Work instructions:
What is the number of lines in the entries that contain the word "process"? Reply with that number only.

[Data supplied]

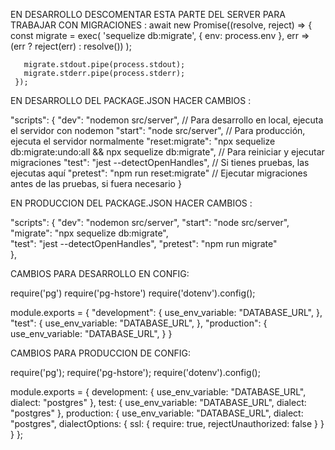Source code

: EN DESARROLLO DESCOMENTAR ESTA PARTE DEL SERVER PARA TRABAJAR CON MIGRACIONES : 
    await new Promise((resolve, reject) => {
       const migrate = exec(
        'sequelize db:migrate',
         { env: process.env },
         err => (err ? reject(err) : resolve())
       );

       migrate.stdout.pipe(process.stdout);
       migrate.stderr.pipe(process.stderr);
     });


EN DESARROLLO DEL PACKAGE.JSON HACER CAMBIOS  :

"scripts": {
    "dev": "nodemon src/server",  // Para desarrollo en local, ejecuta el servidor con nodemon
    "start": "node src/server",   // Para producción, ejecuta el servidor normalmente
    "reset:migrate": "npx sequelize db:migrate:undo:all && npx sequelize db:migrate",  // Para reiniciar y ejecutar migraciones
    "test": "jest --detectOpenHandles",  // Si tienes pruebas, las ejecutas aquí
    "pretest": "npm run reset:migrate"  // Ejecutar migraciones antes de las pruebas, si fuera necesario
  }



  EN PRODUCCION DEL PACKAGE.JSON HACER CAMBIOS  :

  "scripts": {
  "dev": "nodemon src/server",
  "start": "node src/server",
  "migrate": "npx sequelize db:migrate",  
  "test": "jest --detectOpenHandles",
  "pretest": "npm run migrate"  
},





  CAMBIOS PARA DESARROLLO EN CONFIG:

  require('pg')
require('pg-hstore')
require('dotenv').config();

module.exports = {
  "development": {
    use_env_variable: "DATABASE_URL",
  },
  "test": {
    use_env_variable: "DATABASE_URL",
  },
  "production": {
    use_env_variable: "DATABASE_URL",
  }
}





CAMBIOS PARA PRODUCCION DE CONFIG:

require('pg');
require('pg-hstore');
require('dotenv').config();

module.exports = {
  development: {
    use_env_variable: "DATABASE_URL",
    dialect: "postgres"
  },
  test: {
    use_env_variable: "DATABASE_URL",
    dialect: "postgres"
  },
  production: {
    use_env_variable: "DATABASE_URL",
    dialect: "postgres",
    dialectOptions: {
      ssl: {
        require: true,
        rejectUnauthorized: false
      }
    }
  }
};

[/Data supplied]
[Data supplied]

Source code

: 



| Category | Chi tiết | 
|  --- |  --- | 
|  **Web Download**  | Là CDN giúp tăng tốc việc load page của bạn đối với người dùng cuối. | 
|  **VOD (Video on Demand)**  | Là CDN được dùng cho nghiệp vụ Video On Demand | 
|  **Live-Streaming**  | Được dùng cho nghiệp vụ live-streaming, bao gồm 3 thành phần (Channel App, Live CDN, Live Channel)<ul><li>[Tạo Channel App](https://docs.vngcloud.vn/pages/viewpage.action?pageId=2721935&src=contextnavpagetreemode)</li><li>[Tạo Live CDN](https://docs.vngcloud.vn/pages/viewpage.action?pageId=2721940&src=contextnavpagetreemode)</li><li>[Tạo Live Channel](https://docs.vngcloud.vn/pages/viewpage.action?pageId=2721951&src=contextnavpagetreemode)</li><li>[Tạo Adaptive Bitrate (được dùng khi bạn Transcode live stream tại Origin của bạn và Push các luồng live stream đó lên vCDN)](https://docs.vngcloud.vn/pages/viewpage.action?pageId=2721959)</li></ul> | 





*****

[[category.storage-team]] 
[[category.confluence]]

[/Data supplied]

Response to the exercise:
3